PW2 said he could identify the Appellant by his facial appearance.   We have perused the entire record of the proceedings including the evidence of the investigating officer, PW7.   Nowhere is it shown that PW2 ever gave any description of the person or persons he could identify from the incident.   The facial appearance referred to by the learned trial magistrate is mere conjecture as there was no description given in the evidence of PW2. The evidence of PW2 is therefore silent as to the exact appearance, facial or otherwise which enabled him to identify the Appellant.

We noted that the incident was in broad daylight but occurred in a bushy place. This can be inferred from PW2’s evidence where he said he was able to hide out of the sight of the three assailants, 70 metres from them in some bushes at the scene.   It was important for PW2 to be specific as to the actual appearance that enabled him to identify the Appellant.

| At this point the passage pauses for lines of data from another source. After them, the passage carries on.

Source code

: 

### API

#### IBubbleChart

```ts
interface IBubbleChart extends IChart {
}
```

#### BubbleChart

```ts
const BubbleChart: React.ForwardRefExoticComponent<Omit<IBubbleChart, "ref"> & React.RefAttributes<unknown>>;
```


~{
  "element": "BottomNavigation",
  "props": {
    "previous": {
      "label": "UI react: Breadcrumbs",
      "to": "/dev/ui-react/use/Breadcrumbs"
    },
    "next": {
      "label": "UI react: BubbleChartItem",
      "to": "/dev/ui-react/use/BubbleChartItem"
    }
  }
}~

A distance of 70 metres in a bushy place is an obstructed view and without cogent evidence as to what about the Appellant PW2 saw that could enable him to identify the Appellant; such identification cannot be regarded as safe.

PW2 attended the ID parade where he identified the Appellant.   According to PW7 that parade was on 21st February 1997. That was nine months after the incident. Nine months is a long period of time and the evidence of identification must be scrutinized keenly.   In this case PW2 had not given any description of the Appellant to the police before he was taken for the ID parade. It is trite law that conducting an ID parade without a description of the person(s) the witness alleges he is able to identify is not a proper way to conduct ID Parade. In Ajode V. Republic[2004] 2KLR 81 it was held:

“1. It is trite law that dock identification is generally worthless and a court should not place much reliance on it unless it has been preceded by a properly conducted identification parade.

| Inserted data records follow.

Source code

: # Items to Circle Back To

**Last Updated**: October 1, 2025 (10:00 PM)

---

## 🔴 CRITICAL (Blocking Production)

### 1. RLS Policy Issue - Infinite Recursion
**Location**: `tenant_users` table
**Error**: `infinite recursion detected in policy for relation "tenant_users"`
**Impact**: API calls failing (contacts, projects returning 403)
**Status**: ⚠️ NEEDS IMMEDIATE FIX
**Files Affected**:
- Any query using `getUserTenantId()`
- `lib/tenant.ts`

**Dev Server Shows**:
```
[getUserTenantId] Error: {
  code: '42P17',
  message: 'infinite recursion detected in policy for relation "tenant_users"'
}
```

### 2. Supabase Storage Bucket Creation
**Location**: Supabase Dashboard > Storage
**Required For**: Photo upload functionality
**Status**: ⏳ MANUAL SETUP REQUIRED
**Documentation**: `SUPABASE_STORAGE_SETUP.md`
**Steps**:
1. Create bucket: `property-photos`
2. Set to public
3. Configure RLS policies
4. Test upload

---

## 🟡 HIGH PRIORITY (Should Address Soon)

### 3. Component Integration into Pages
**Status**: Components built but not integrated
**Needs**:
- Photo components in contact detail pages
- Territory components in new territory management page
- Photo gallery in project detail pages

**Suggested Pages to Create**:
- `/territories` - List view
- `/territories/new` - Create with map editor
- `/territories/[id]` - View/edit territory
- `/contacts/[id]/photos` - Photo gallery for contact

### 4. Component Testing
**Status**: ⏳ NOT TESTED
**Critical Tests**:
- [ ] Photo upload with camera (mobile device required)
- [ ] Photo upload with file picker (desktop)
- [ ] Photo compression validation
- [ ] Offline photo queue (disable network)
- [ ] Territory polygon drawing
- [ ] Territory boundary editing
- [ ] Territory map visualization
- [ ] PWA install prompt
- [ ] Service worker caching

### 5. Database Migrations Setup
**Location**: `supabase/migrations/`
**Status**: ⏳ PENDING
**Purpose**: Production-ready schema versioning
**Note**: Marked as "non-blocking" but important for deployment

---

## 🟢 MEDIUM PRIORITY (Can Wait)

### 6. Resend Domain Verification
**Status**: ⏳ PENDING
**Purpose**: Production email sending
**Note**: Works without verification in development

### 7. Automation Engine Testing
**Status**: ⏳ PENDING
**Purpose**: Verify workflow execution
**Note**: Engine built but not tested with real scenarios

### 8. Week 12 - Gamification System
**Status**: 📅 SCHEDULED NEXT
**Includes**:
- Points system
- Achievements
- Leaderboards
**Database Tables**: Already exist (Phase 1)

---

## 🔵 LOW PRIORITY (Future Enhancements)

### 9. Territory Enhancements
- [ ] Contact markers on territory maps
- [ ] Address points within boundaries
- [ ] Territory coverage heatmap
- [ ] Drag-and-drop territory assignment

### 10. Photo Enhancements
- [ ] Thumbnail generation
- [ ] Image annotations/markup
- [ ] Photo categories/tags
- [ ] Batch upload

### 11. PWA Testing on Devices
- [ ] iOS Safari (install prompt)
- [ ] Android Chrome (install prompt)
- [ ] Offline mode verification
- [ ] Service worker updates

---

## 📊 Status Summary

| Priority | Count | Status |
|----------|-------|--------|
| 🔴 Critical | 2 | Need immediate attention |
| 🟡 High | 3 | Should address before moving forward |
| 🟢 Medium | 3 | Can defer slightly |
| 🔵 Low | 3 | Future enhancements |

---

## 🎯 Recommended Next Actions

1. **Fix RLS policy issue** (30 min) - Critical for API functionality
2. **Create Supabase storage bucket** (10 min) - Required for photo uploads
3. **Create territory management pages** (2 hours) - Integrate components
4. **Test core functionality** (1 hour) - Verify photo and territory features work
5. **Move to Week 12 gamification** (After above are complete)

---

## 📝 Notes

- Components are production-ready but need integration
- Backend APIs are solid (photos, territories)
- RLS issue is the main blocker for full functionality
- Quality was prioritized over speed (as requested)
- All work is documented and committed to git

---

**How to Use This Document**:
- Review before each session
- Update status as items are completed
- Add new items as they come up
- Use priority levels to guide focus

2. It is trite law that before such a parade is conducted, and for it to be properly conducted, a witness should be asked to give the description of the accused and the police should then conduct a fair identification parade.”

The ID parade conducted nine months after the incident, without any description of the suspect PW2 was alleging he could identify was of no probative value to the prosecution case. The evidence of PW2 was weak in the circumstances and could only be considered if there was other material evidence implicating the Appellant with the offence charged.

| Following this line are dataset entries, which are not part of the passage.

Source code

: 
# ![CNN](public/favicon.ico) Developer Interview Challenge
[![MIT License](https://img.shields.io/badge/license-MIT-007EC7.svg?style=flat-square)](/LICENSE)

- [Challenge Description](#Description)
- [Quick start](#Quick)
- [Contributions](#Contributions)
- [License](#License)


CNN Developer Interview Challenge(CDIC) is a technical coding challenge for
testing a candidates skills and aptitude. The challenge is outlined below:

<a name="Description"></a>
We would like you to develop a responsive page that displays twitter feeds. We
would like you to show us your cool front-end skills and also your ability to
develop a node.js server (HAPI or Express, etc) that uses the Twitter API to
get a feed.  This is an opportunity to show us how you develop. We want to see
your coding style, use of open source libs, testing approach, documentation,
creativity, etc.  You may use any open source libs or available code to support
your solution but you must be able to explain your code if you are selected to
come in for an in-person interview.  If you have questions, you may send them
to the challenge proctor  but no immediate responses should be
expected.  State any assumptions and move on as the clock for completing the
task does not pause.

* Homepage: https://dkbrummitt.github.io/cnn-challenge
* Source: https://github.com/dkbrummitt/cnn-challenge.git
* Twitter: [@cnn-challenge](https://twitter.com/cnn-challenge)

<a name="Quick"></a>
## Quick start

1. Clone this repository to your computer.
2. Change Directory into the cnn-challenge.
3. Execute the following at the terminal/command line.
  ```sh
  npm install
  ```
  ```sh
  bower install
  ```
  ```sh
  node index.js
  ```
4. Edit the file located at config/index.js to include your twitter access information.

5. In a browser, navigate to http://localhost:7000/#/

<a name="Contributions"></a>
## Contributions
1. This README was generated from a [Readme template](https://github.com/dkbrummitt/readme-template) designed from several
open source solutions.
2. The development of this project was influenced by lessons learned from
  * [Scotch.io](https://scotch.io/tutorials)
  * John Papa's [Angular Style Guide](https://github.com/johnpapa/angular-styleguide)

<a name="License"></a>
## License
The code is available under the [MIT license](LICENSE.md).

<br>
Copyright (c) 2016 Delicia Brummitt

There was other evidence against the Appellant. It was the evidence of the cow hide recovered in this case. The recovery was made on 27th January, 1997 nine months after the robbery. The most important thing was the identification of the cow hide as the property of the deceased. We noted that the basis of the identification was a mark “H” on the hide. That mark was not visible to the court when the case was being heard and the court made an observation of that in court.

The prosecution needed to prove that the mark “H” was exclusively used by the deceased. No attempt was made to establish that fact. Indeed it is an impossible task to undertake. The letter H is a common letter. There are a myriad of names beginning with that letter and as many people who can adopt the letter as an abbreviation of their name. There was no way of showing that only the deceased could have used that letter to mark his animals. We find that the evidence of the marking on the cow hide was insufficient to establish ownership of the hide and to create a nexus with the robbery.

We have carefully considered the evidence adduced before the lower court and find it was dangerous to found any conviction on it without other cogent evidence implicating the Appellant. We find the conviction was unsafe and should not stand. We accordingly allow the appeal, quash the conviction and set aside the sentence. We order that the Appellant should be set at liberty forth with unless he is otherwise lawfully held.

DATED SIGNED AND DELIVERED THIS 12TH DAY OF JULY 2012

LESIIT, J.

JUDGE.

J. A. MAKAU

JUDGE.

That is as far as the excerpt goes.